Please count the lines with the word "klist" in the material below, then state the number by itself.

■ **The data**
-=-=-

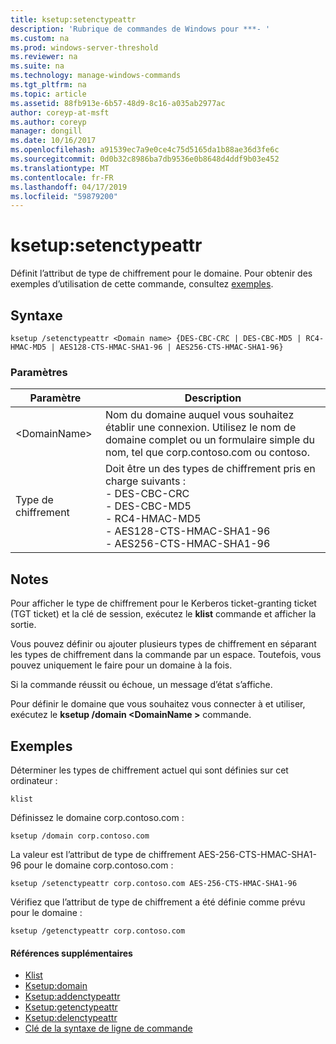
 ```yaml
---
title: ksetup:setenctypeattr
description: 'Rubrique de commandes de Windows pour ***- '
ms.custom: na
ms.prod: windows-server-threshold
ms.reviewer: na
ms.suite: na
ms.technology: manage-windows-commands
ms.tgt_pltfrm: na
ms.topic: article
ms.assetid: 88fb913e-6b57-48d9-8c16-a035ab2977ac
author: coreyp-at-msft
ms.author: coreyp
manager: dongill
ms.date: 10/16/2017
ms.openlocfilehash: a91539ec7a9e0ce4c75d5165da1b88ae36d3fe6c
ms.sourcegitcommit: 0d0b32c8986ba7db9536e0b8648d4ddf9b03e452
ms.translationtype: MT
ms.contentlocale: fr-FR
ms.lasthandoff: 04/17/2019
ms.locfileid: "59879200"
---
```

# <a name="ksetupsetenctypeattr"></a>ksetup:setenctypeattr



Définit l’attribut de type de chiffrement pour le domaine. Pour obtenir des exemples d’utilisation de cette commande, consultez [exemples](#BKMK_Examples).

## <a name="syntax"></a>Syntaxe

```
ksetup /setenctypeattr <Domain name> {DES-CBC-CRC | DES-CBC-MD5 | RC4-HMAC-MD5 | AES128-CTS-HMAC-SHA1-96 | AES256-CTS-HMAC-SHA1-96}
```

### <a name="parameters"></a>Paramètres

|Paramètre|Description|
|---------|-----------|
|\<DomainName>|Nom du domaine auquel vous souhaitez établir une connexion. Utilisez le nom de domaine complet ou un formulaire simple du nom, tel que corp.contoso.com ou contoso.|
|Type de chiffrement|Doit être un des types de chiffrement pris en charge suivants :</br>-   DES-CBC-CRC</br>-   DES-CBC-MD5</br>-   RC4-HMAC-MD5</br>-   AES128-CTS-HMAC-SHA1-96</br>-   AES256-CTS-HMAC-SHA1-96|

## <a name="remarks"></a>Notes

Pour afficher le type de chiffrement pour le Kerberos ticket-granting ticket (TGT ticket) et la clé de session, exécutez le **klist** commande et afficher la sortie.

Vous pouvez définir ou ajouter plusieurs types de chiffrement en séparant les types de chiffrement dans la commande par un espace. Toutefois, vous pouvez uniquement le faire pour un domaine à la fois.

Si la commande réussit ou échoue, un message d’état s’affiche.

Pour définir le domaine que vous souhaitez vous connecter à et utiliser, exécutez le **ksetup /domain \<DomainName >** commande.

## <a name="BKMK_Examples"></a>Exemples

Déterminer les types de chiffrement actuel qui sont définies sur cet ordinateur :
```
klist
```
Définissez le domaine corp.contoso.com :
```
ksetup /domain corp.contoso.com
```
La valeur est l’attribut de type de chiffrement AES-256-CTS-HMAC-SHA1-96 pour le domaine corp.contoso.com :
```
ksetup /setenctypeattr corp.contoso.com AES-256-CTS-HMAC-SHA1-96
```
Vérifiez que l’attribut de type de chiffrement a été définie comme prévu pour le domaine :
```
ksetup /getenctypeattr corp.contoso.com
```

#### <a name="additional-references"></a>Références supplémentaires

-   [Klist](klist.md)
-   [Ksetup:domain](ksetup-domain.md)
-   [Ksetup:addenctypeattr](ksetup-addenctypeattr.md)
-   [Ksetup:getenctypeattr](ksetup-getenctypeattr.md)
-   [Ksetup:delenctypeattr](ksetup-delenctypeattr.md)
-   [Clé de la syntaxe de ligne de commande](command-line-syntax-key.md)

-=-=-

■ **Answer box**
3